## WHAT THE EXERCISE ASKS
Your task is to copy the stretch of lines in the records below that begins with the line containing "### Multi-tier Caching" and ends with the line containing "### Cache Warming", exactly as written, with nothing added.

Start of EXERCISE MATERIALS

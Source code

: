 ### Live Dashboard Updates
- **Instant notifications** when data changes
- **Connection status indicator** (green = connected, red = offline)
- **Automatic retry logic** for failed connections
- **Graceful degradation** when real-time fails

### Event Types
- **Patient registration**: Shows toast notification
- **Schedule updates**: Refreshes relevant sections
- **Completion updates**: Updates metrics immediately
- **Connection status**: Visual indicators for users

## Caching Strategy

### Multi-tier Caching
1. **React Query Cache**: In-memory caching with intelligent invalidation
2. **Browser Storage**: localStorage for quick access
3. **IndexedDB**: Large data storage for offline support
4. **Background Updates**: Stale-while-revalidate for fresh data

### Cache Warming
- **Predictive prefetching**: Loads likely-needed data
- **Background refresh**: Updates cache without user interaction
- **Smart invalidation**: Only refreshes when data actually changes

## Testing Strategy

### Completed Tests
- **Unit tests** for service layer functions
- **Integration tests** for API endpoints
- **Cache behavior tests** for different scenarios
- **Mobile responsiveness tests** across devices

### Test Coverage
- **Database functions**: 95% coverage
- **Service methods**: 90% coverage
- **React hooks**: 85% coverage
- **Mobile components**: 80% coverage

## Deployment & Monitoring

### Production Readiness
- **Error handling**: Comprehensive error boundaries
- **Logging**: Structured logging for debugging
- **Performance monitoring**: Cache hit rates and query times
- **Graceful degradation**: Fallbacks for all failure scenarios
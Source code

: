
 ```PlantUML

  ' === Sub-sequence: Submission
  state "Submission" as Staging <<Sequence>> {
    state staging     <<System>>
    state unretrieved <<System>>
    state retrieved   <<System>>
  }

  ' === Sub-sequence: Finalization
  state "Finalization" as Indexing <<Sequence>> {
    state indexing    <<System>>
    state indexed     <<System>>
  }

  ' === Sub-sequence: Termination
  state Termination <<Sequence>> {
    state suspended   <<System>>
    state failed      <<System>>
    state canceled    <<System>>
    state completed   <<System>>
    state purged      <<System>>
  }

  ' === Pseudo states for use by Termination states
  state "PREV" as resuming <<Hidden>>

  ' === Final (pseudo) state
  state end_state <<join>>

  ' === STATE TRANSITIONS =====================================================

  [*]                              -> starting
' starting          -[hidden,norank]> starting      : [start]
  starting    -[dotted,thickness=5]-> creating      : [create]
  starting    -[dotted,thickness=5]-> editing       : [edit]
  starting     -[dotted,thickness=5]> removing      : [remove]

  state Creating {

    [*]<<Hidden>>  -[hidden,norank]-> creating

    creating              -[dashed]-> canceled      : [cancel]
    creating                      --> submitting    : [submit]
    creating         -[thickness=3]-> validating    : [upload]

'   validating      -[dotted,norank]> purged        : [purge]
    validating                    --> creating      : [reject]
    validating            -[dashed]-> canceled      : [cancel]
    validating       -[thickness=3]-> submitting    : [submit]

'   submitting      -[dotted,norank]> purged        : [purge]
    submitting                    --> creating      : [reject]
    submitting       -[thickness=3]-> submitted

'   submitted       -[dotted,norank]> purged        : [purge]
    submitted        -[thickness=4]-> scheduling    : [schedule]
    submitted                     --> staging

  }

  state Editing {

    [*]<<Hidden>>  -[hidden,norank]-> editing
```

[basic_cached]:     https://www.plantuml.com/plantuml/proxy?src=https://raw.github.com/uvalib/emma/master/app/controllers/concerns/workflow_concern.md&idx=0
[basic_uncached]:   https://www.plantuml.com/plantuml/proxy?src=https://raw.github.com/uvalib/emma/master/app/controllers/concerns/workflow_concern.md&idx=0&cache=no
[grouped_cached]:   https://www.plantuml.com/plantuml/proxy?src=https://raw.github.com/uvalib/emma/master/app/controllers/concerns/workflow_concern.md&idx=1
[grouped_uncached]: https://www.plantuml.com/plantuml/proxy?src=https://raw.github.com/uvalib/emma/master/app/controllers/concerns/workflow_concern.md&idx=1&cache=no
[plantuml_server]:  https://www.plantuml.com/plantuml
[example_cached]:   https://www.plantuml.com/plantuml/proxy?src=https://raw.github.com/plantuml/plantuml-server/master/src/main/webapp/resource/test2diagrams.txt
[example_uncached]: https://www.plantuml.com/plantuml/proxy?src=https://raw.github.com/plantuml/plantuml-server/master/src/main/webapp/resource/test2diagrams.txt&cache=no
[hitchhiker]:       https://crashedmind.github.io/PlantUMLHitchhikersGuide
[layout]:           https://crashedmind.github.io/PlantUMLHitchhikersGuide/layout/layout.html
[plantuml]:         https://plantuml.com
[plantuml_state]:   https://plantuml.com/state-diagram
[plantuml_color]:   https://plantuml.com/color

End of EXERCISE MATERIALS

## RESULT FOR THIS EXERCISE
### Multi-tier Caching
1. **React Query Cache**: In-memory caching with intelligent invalidation
2. **Browser Storage**: localStorage for quick access
3. **IndexedDB**: Large data storage for offline support
4. **Background Updates**: Stale-while-revalidate for fresh data

### Cache Warming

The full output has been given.